Strike 2: This much we know: Stan Kroenke likes to own things. And he likes to build big shiny new buildings, too. And he likes to put winning teams in multiple sports in those buildings. And he likes to do all this in multiple locations.

Stan Kroenke is not just a “Denver” guy as we all know. He owns championship winning teams in Los Angeles and across the pond in England, too.

What we don’t know for sure is why Stan Kroenke is reportedly set to become the “lead investor and limited partner” in the “redevelopment” of an almost 50 acre site in San Diego where plans are to build a big fancy new NBA/NHL ready arena. He will also reportedly end up owning 95% of the development when it’s completed. And a lot of folks in SoCal are certain that Kroenke is bringing at least an NHL franchise to their market to play in his new arena “in the near future.”

San Diego Mayor Todd Gloria told local media, “That someone of his caliber is willing to make this investment…makes it more likely that the project will come to pass.

“You have someone who knows how to do big projects who could take his investment and really go anywhere in the world. And he’s choosing San Diego.”

But why?

Kroenke of course already owns an NBA franchise and an NHL franchise, both of whom have won recent championships and both of whom enjoy rabid fan support in a building that Kroenke owns. Rules obviously prohibit him from owning a second NBA or NHL team, but is it permissible or even acceptable for the owner of the Colorado Avalanche to own a building that another NHL team plays in? If anyone can do it, it’s the guy who already rents his football stadium out to the Los Angeles Chargers.

But doesn’t all this seem rather curious? Uncomfortable even?
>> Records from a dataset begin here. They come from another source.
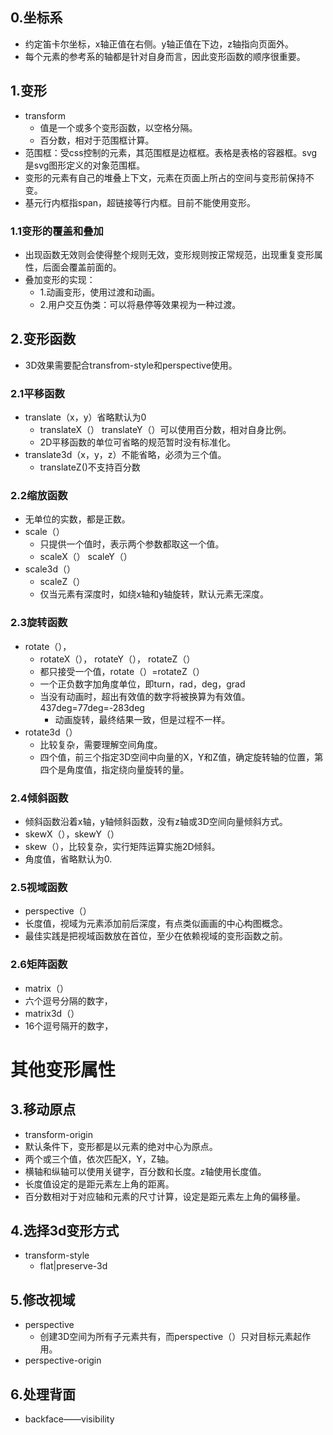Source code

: 
## 0.坐标系
+ 约定笛卡尔坐标，x轴正值在右侧。y轴正值在下边，z轴指向页面外。
+ 每个元素的参考系的轴都是针对自身而言，因此变形函数的顺序很重要。
## 1.变形
+ transform
  + 值是一个或多个变形函数，以空格分隔。
  + 百分数，相对于范围框计算。
+ 范围框：受css控制的元素，其范围框是边框框。表格是表格的容器框。svg是svg图形定义的对象范围框。
+ 变形的元素有自己的堆叠上下文，元素在页面上所占的空间与变形前保持不变。
+ 基元行内框指span，超链接等行内框。目前不能使用变形。
### 1.1变形的覆盖和叠加
+ 出现函数无效则会使得整个规则无效，变形规则按正常规范，出现重复变形属性，后面会覆盖前面的。
+ 叠加变形的实现：
  + 1.动画变形，使用过渡和动画。
  + 2.用户交互伪类：可以将悬停等效果视为一种过渡。
## 2.变形函数
+ 3D效果需要配合transfrom-style和perspective使用。
### 2.1平移函数
+ translate（x，y）省略默认为0
  + translateX（） translateY（）可以使用百分数，相对自身比例。
  + 2D平移函数的单位可省略的规范暂时没有标准化。
+ translate3d（x，y，z）不能省略，必须为三个值。
  + translateZ()不支持百分数
### 2.2缩放函数
+ 无单位的实数，都是正数。
+ scale（）
  + 只提供一个值时，表示两个参数都取这一个值。
  + scaleX（） scaleY（）
+ scale3d（）
  + scaleZ（）
  + 仅当元素有深度时，如绕x轴和y轴旋转，默认元素无深度。
### 2.3旋转函数
+ rotate（），
  + rotateX（）， rotateY（）， rotateZ（）
  + 都只接受一个值，rotate（）=rotateZ（）
  + 一个正负数字加角度单位，即turn，rad，deg，grad
  + 当没有动画时，超出有效值的数字将被换算为有效值。437deg=77deg=-283deg
    + 动画旋转，最终结果一致，但是过程不一样。
+ rotate3d（）
  + 比较复杂，需要理解空间角度。
  + 四个值，前三个指定3D空间中向量的X，Y和Z值，确定旋转轴的位置，第四个是角度值，指定绕向量旋转的量。
### 2.4倾斜函数
+ 倾斜函数沿着x轴，y轴倾斜函数，没有z轴或3D空间向量倾斜方式。
+ skewX（），skewY（）
+ skew（），比较复杂，实行矩阵运算实施2D倾斜。
+ 角度值，省略默认为0.
### 2.5视域函数
+ perspective（）
+ 长度值，视域为元素添加前后深度，有点类似画画的中心构图概念。
+ 最佳实践是把视域函数放在首位，至少在依赖视域的变形函数之前。
### 2.6矩阵函数
+ matrix（）
 + 六个逗号分隔的数字，
+ matrix3d（）
 + 16个逗号隔开的数字，
# 其他变形属性
## 3.移动原点
+ transform-origin
+ 默认条件下，变形都是以元素的绝对中心为原点。
+ 两个或三个值，依次匹配X，Y，Z轴。
+ 横轴和纵轴可以使用关键字，百分数和长度。z轴使用长度值。
+ 长度值设定的是距元素左上角的距离。
+ 百分数相对于对应轴和元素的尺寸计算，设定是距元素左上角的偏移量。
## 4.选择3d变形方式
+ transform-style
  + flat|preserve-3d
## 5.修改视域
+ perspective
  + 创建3D空间为所有子元素共有，而perspective（）只对目标元素起作用。 
+ perspective-origin
## 6.处理背面
+ backface——visibility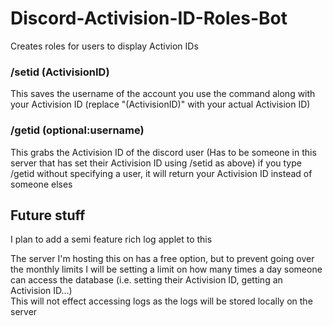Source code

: # Discord-Activision-ID-Roles-Bot
Creates roles for users to display Activion IDs

### /setid (ActivisionID)
This saves the username of the account you use the command along with your Activision ID (replace "(ActivisionID)" with your actual Activision ID)

### /getid (optional:username)
This grabs the Activision ID of the discord user (Has to be someone in this server that has set their Activision ID using /setid as above)
if you type /getid without specifying a user, it will return your Activision ID instead of someone elses

## Future stuff
I plan to add a semi feature rich log applet to this
  
The server I'm hosting this on has a free option, but to prevent going over the monthly limits
I will be setting a limit on how many times a day someone can access the database (i.e. setting their Activision ID, getting an Activision ID...)  
This will not effect accessing logs as the logs will be stored locally on the server
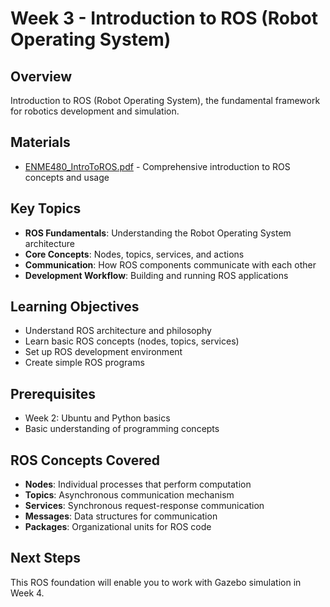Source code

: # Week 3 - Introduction to ROS (Robot Operating System)

## Overview
Introduction to ROS (Robot Operating System), the fundamental framework for robotics development and simulation.

## Materials
- [ENME480_IntroToROS.pdf](ENME480_IntroToROS.pdf) - Comprehensive introduction to ROS concepts and usage

## Key Topics
- **ROS Fundamentals**: Understanding the Robot Operating System architecture
- **Core Concepts**: Nodes, topics, services, and actions
- **Communication**: How ROS components communicate with each other
- **Development Workflow**: Building and running ROS applications

## Learning Objectives
- Understand ROS architecture and philosophy
- Learn basic ROS concepts (nodes, topics, services)
- Set up ROS development environment
- Create simple ROS programs

## Prerequisites
- Week 2: Ubuntu and Python basics
- Basic understanding of programming concepts

## ROS Concepts Covered
- **Nodes**: Individual processes that perform computation
- **Topics**: Asynchronous communication mechanism
- **Services**: Synchronous request-response communication
- **Messages**: Data structures for communication
- **Packages**: Organizational units for ROS code

## Next Steps
This ROS foundation will enable you to work with Gazebo simulation in Week 4.

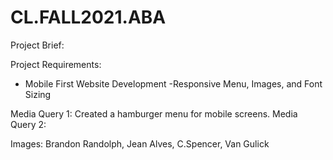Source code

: # CL.FALL2021.ABA

Project Brief: 
  
Project Requirements: 
  - Mobile First Website Development 
  -Responsive Menu, Images, and Font Sizing
  
Media Query 1: Created a hamburger menu for mobile screens. 
Media Query 2: 

Images: Brandon Randolph, Jean Alves, C.Spencer, Van Gulick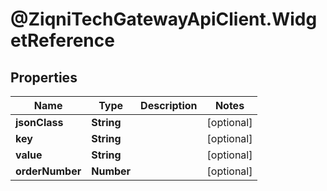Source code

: # @ZiqniTechGatewayApiClient.WidgetReference

## Properties

Name | Type | Description | Notes
------------ | ------------- | ------------- | -------------
**jsonClass** | **String** |  | [optional] 
**key** | **String** |  | [optional] 
**value** | **String** |  | [optional] 
**orderNumber** | **Number** |  | [optional] 


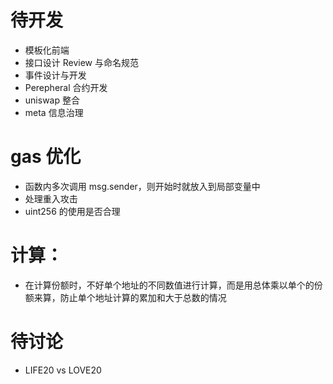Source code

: # 待开发

- 模板化前端
- 接口设计 Review 与命名规范
- 事件设计与开发
- Perepheral 合约开发
- uniswap 整合
- meta 信息治理

# gas 优化

- 函数内多次调用 msg.sender，则开始时就放入到局部变量中
- 处理重入攻击
- uint256 的使用是否合理

# 计算：

- 在计算份额时，不好单个地址的不同数值进行计算，而是用总体乘以单个的份额来算，防止单个地址计算的累加和大于总数的情况

# 待讨论

- LIFE20 vs LOVE20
Kroenke has no ties to Denver other than his ownership of the Nuggets, Avs, Colorado Rapids, Ball Arena and the Altitude TV and radio network. He didn’t hesitate to move the NFL Rams out of St. Louis – much closer to his home – and to the glistening new confines of So-Fi Stadium, the palace he built in Los Angeles.

This is not to suggest that Kroenke plans to relocate the Nuggets or Avs. That’s farfetched, at the moment. But still, uncomfortable seems to be the right word here. That’s because relocation is never out of the question. The NHL did just relocate the Phoenix Coyotes to Salt Lake City, where they will become the Utah to-be-named-laters.

Could the Avs or the Nuggets ever leave Denver? That’s a hard thing to envision.

The San Diego “Midway Rising” arena project, which includes affordable housing, open space and other stuff, is still a long way from being ready, and with no concrete plans for a current franchise to be placed there, it’s almost impossible to see the new building housing a professional tenant during this decade. So as things stand, this appears to be nothing more than another shrewd real estate investment for Kroenke and his cohorts.

That could change of course. Kroenke’s relationship with the fans and city of Denver could sour five years from now.

For now, uncomfortable remains the right word.